The type of malware threats targeting Google Android devices is diversifying, according to new research from security firm BitDefender.
According to the company, ransomware has been spotted targeting Android users in Asia. Made to look like an anti-malware program, Android.FakeAV.C looks to trick users into downloading it, and then demands payment to restore the user’s control of the device.
“We are not surprised to see Android ransomware showing up in our reports, as it has been emulating the behavior of PC malaware for quite a while,” said Liviu Arsene, security researcher at Bitdefender. “From Trojans that steal credentials to banking Trojans, Android threats are mirroring PC malware in both behavior and complexity.”
The Android.FakeAV malware family has been largely reported in India (32.7 percent), with Indonesia (15.9 percent) and Malaysia (6.96 percent) coming in second and third in terms of the number of detections. According to BitDefender, the malware appears to target countries where users download apps from third-party marketplaces by luring them with the promise of an effective antimalware solution. However, Arsene said, it is also possible for users to be infected through drive-by attacks as well.
Last month, researchers at Symantec also noted the appearance of ransomware targeting Google Android as well.
“The increased level of sophistication and its similarity with PC ransomware might suggest that Android malware coders are branching out,” according to the report. “Emulating the behavior of PC malware on Android is no novelty, as we seen in the past how adware gained traction and evolved on the mobile OS. The FakeAV malware family also includes the Android.FakeAV.B detection, which is a fake anti-malware solution that poses as legit. It even shares the same scanning engine as a legitimate Android security solution. Also posted in Google Play for a short while, its purpose was to steal sensitive information and send it to a remote machine.”

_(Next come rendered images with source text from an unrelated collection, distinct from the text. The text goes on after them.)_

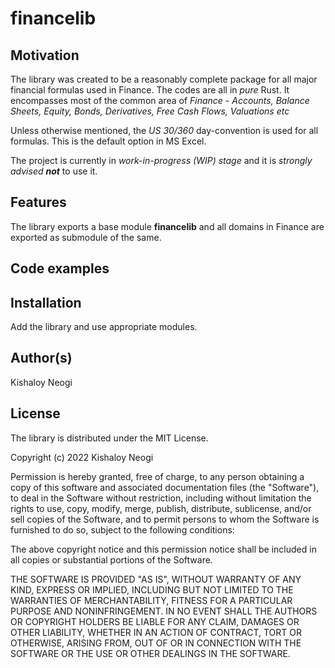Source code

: # financelib

## Motivation
The library was created to be a reasonably complete package for all major financial formulas used in Finance. The codes are all in *pure* Rust. It encompasses most of the common area of *Finance* - *Accounts, Balance Sheets, Equity, Bonds, Derivatives, Free Cash Flows, Valuations etc*

Unless otherwise mentioned, the *US 30/360* day-convention is used for all formulas. This is the default option in MS Excel. 

The project is currently in *work-in-progress (WIP) stage* and it is *strongly advised **not*** to use it.

## Features
The library exports a base module **financelib** and all domains in Finance are exported as submodule of the same. 

## Code examples


## Installation
Add the library and use appropriate modules. 

## Author(s)
Kishaloy Neogi

## License
The library is distributed under the MIT License.

Copyright (c) 2022 Kishaloy Neogi

Permission is hereby granted, free of charge, to any person obtaining a copy
of this software and associated documentation files (the "Software"), to deal
in the Software without restriction, including without limitation the rights
to use, copy, modify, merge, publish, distribute, sublicense, and/or sell
copies of the Software, and to permit persons to whom the Software is
furnished to do so, subject to the following conditions:

The above copyright notice and this permission notice shall be included in all
copies or substantial portions of the Software.

THE SOFTWARE IS PROVIDED "AS IS", WITHOUT WARRANTY OF ANY KIND, EXPRESS OR
IMPLIED, INCLUDING BUT NOT LIMITED TO THE WARRANTIES OF MERCHANTABILITY,
FITNESS FOR A PARTICULAR PURPOSE AND NONINFRINGEMENT. IN NO EVENT SHALL THE
AUTHORS OR COPYRIGHT HOLDERS BE LIABLE FOR ANY CLAIM, DAMAGES OR OTHER
LIABILITY, WHETHER IN AN ACTION OF CONTRACT, TORT OR OTHERWISE, ARISING FROM,
OUT OF OR IN CONNECTION WITH THE SOFTWARE OR THE USE OR OTHER DEALINGS IN THE
SOFTWARE.

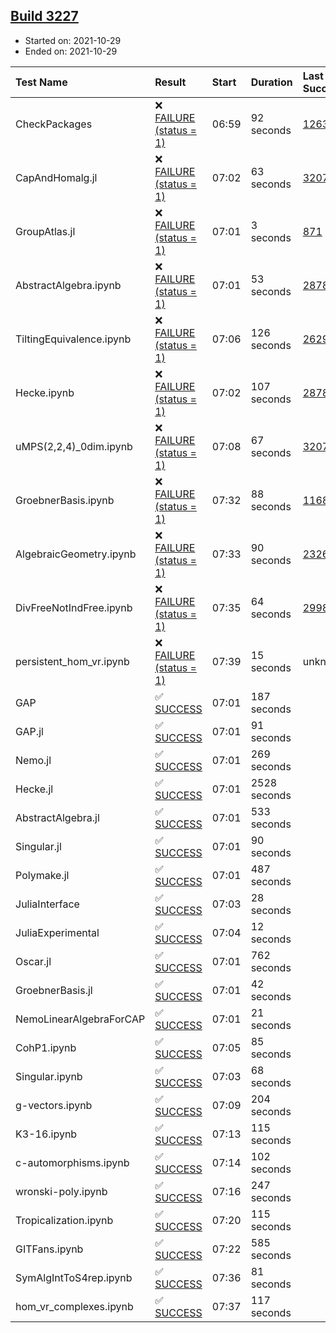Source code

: ## [Build 3227](https://oscarci.mathematik.uni-kl.de/job/oscar-stable/3227/)

* Started on: 2021-10-29
* Ended on: 2021-10-29

| Test Name    | Result | Start | Duration | Last Success | First Failure |
|:-------------|:-------|:------|:---------|:-------------|:--------------|
| CheckPackages | ❌ [FAILURE (status = 1)](https://oscarci.mathematik.uni-kl.de/job/oscar-stable/3227/artifact/logs/build-3227/CheckPackages.log) | 06:59 | 92 seconds | [1263](https://oscarci.mathematik.uni-kl.de/job/oscar-stable/1263/) | [1264](https://oscarci.mathematik.uni-kl.de/job/oscar-stable/1264/) |
| CapAndHomalg.jl | ❌ [FAILURE (status = 1)](https://oscarci.mathematik.uni-kl.de/job/oscar-stable/3227/artifact/logs/build-3227/CapAndHomalg.jl.log) | 07:02 | 63 seconds | [3207](https://oscarci.mathematik.uni-kl.de/job/oscar-stable/3207/) | [3208](https://oscarci.mathematik.uni-kl.de/job/oscar-stable/3208/) |
| GroupAtlas.jl | ❌ [FAILURE (status = 1)](https://oscarci.mathematik.uni-kl.de/job/oscar-stable/3227/artifact/logs/build-3227/GroupAtlas.jl.log) | 07:01 | 3 seconds | [871](https://oscarci.mathematik.uni-kl.de/job/oscar-stable/871/) | [872](https://oscarci.mathematik.uni-kl.de/job/oscar-stable/872/) |
| AbstractAlgebra.ipynb | ❌ [FAILURE (status = 1)](https://oscarci.mathematik.uni-kl.de/job/oscar-stable/3227/artifact/logs/build-3227/AbstractAlgebra.ipynb.log) | 07:01 | 53 seconds | [2878](https://oscarci.mathematik.uni-kl.de/job/oscar-stable/2878/) | [2879](https://oscarci.mathematik.uni-kl.de/job/oscar-stable/2879/) |
| TiltingEquivalence.ipynb | ❌ [FAILURE (status = 1)](https://oscarci.mathematik.uni-kl.de/job/oscar-stable/3227/artifact/logs/build-3227/TiltingEquivalence.ipynb.log) | 07:06 | 126 seconds | [2629](https://oscarci.mathematik.uni-kl.de/job/oscar-stable/2629/) | [2630](https://oscarci.mathematik.uni-kl.de/job/oscar-stable/2630/) |
| Hecke.ipynb | ❌ [FAILURE (status = 1)](https://oscarci.mathematik.uni-kl.de/job/oscar-stable/3227/artifact/logs/build-3227/Hecke.ipynb.log) | 07:02 | 107 seconds | [2878](https://oscarci.mathematik.uni-kl.de/job/oscar-stable/2878/) | [2879](https://oscarci.mathematik.uni-kl.de/job/oscar-stable/2879/) |
| uMPS(2,2,4)_0dim.ipynb | ❌ [FAILURE (status = 1)](https://oscarci.mathematik.uni-kl.de/job/oscar-stable/3227/artifact/logs/build-3227/uMPS-2-2-4-_0dim.ipynb.log) | 07:08 | 67 seconds | [3207](https://oscarci.mathematik.uni-kl.de/job/oscar-stable/3207/) | [3208](https://oscarci.mathematik.uni-kl.de/job/oscar-stable/3208/) |
| GroebnerBasis.ipynb | ❌ [FAILURE (status = 1)](https://oscarci.mathematik.uni-kl.de/job/oscar-stable/3227/artifact/logs/build-3227/GroebnerBasis.ipynb.log) | 07:32 | 88 seconds | [1168](https://oscarci.mathematik.uni-kl.de/job/oscar-stable/1168/) | [1169](https://oscarci.mathematik.uni-kl.de/job/oscar-stable/1169/) |
| AlgebraicGeometry.ipynb | ❌ [FAILURE (status = 1)](https://oscarci.mathematik.uni-kl.de/job/oscar-stable/3227/artifact/logs/build-3227/AlgebraicGeometry.ipynb.log) | 07:33 | 90 seconds | [2326](https://oscarci.mathematik.uni-kl.de/job/oscar-stable/2326/) | [2327](https://oscarci.mathematik.uni-kl.de/job/oscar-stable/2327/) |
| DivFreeNotIndFree.ipynb | ❌ [FAILURE (status = 1)](https://oscarci.mathematik.uni-kl.de/job/oscar-stable/3227/artifact/logs/build-3227/DivFreeNotIndFree.ipynb.log) | 07:35 | 64 seconds | [2998](https://oscarci.mathematik.uni-kl.de/job/oscar-stable/2998/) | [2999](https://oscarci.mathematik.uni-kl.de/job/oscar-stable/2999/) |
| persistent_hom_vr.ipynb | ❌ [FAILURE (status = 1)](https://oscarci.mathematik.uni-kl.de/job/oscar-stable/3227/artifact/logs/build-3227/persistent_hom_vr.ipynb.log) | 07:39 | 15 seconds | unknown | unknown |
| GAP | ✅ [SUCCESS](https://oscarci.mathematik.uni-kl.de/job/oscar-stable/3227/artifact/logs/build-3227/GAP.log) | 07:01 | 187 seconds |  |  |
| GAP.jl | ✅ [SUCCESS](https://oscarci.mathematik.uni-kl.de/job/oscar-stable/3227/artifact/logs/build-3227/GAP.jl.log) | 07:01 | 91 seconds |  |  |
| Nemo.jl | ✅ [SUCCESS](https://oscarci.mathematik.uni-kl.de/job/oscar-stable/3227/artifact/logs/build-3227/Nemo.jl.log) | 07:01 | 269 seconds |  |  |
| Hecke.jl | ✅ [SUCCESS](https://oscarci.mathematik.uni-kl.de/job/oscar-stable/3227/artifact/logs/build-3227/Hecke.jl.log) | 07:01 | 2528 seconds |  |  |
| AbstractAlgebra.jl | ✅ [SUCCESS](https://oscarci.mathematik.uni-kl.de/job/oscar-stable/3227/artifact/logs/build-3227/AbstractAlgebra.jl.log) | 07:01 | 533 seconds |  |  |
| Singular.jl | ✅ [SUCCESS](https://oscarci.mathematik.uni-kl.de/job/oscar-stable/3227/artifact/logs/build-3227/Singular.jl.log) | 07:01 | 90 seconds |  |  |
| Polymake.jl | ✅ [SUCCESS](https://oscarci.mathematik.uni-kl.de/job/oscar-stable/3227/artifact/logs/build-3227/Polymake.jl.log) | 07:01 | 487 seconds |  |  |
| JuliaInterface | ✅ [SUCCESS](https://oscarci.mathematik.uni-kl.de/job/oscar-stable/3227/artifact/logs/build-3227/JuliaInterface.log) | 07:03 | 28 seconds |  |  |
| JuliaExperimental | ✅ [SUCCESS](https://oscarci.mathematik.uni-kl.de/job/oscar-stable/3227/artifact/logs/build-3227/JuliaExperimental.log) | 07:04 | 12 seconds |  |  |
| Oscar.jl | ✅ [SUCCESS](https://oscarci.mathematik.uni-kl.de/job/oscar-stable/3227/artifact/logs/build-3227/Oscar.jl.log) | 07:01 | 762 seconds |  |  |
| GroebnerBasis.jl | ✅ [SUCCESS](https://oscarci.mathematik.uni-kl.de/job/oscar-stable/3227/artifact/logs/build-3227/GroebnerBasis.jl.log) | 07:01 | 42 seconds |  |  |
| NemoLinearAlgebraForCAP | ✅ [SUCCESS](https://oscarci.mathematik.uni-kl.de/job/oscar-stable/3227/artifact/logs/build-3227/NemoLinearAlgebraForCAP.log) | 07:01 | 21 seconds |  |  |
| CohP1.ipynb | ✅ [SUCCESS](https://oscarci.mathematik.uni-kl.de/job/oscar-stable/3227/artifact/logs/build-3227/CohP1.ipynb.log) | 07:05 | 85 seconds |  |  |
| Singular.ipynb | ✅ [SUCCESS](https://oscarci.mathematik.uni-kl.de/job/oscar-stable/3227/artifact/logs/build-3227/Singular.ipynb.log) | 07:03 | 68 seconds |  |  |
| g-vectors.ipynb | ✅ [SUCCESS](https://oscarci.mathematik.uni-kl.de/job/oscar-stable/3227/artifact/logs/build-3227/g-vectors.ipynb.log) | 07:09 | 204 seconds |  |  |
| K3-16.ipynb | ✅ [SUCCESS](https://oscarci.mathematik.uni-kl.de/job/oscar-stable/3227/artifact/logs/build-3227/K3-16.ipynb.log) | 07:13 | 115 seconds |  |  |
| c-automorphisms.ipynb | ✅ [SUCCESS](https://oscarci.mathematik.uni-kl.de/job/oscar-stable/3227/artifact/logs/build-3227/c-automorphisms.ipynb.log) | 07:14 | 102 seconds |  |  |
| wronski-poly.ipynb | ✅ [SUCCESS](https://oscarci.mathematik.uni-kl.de/job/oscar-stable/3227/artifact/logs/build-3227/wronski-poly.ipynb.log) | 07:16 | 247 seconds |  |  |
| Tropicalization.ipynb | ✅ [SUCCESS](https://oscarci.mathematik.uni-kl.de/job/oscar-stable/3227/artifact/logs/build-3227/Tropicalization.ipynb.log) | 07:20 | 115 seconds |  |  |
| GITFans.ipynb | ✅ [SUCCESS](https://oscarci.mathematik.uni-kl.de/job/oscar-stable/3227/artifact/logs/build-3227/GITFans.ipynb.log) | 07:22 | 585 seconds |  |  |
| SymAlgIntToS4rep.ipynb | ✅ [SUCCESS](https://oscarci.mathematik.uni-kl.de/job/oscar-stable/3227/artifact/logs/build-3227/SymAlgIntToS4rep.ipynb.log) | 07:36 | 81 seconds |  |  |
| hom_vr_complexes.ipynb | ✅ [SUCCESS](https://oscarci.mathematik.uni-kl.de/job/oscar-stable/3227/artifact/logs/build-3227/hom_vr_complexes.ipynb.log) | 07:37 | 117 seconds |  |  |
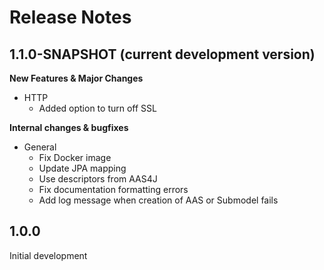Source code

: # Release Notes
<!--start:changelog-header-->
## 1.1.0-SNAPSHOT (current development version)<!--end:changelog-header-->

**New Features & Major Changes**
- HTTP
	- Added option to turn off SSL

**Internal changes & bugfixes**
- General
	- Fix Docker image
	- Update JPA mapping
	- Use descriptors from AAS4J
	- Fix documentation formatting errors
	- Add log message when creation of AAS or Submodel fails

## 1.0.0

Initial development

So far, the amount of reported threats is very low, Arsene told SecurityWeek, however the fact “that we’re seeing this type of malware emerging on Android is something that stands out.”
“Android malware coders could be testing the potential of a new type of threat,” he said.
Other more familiar malware names also appeared in the report as well, such as Zitmo. Most Zitmo reports came from China (44.65 percent). Germany came in second with (14.47 percent), while the U.S. was home 5.03 percent of Zitmo reports.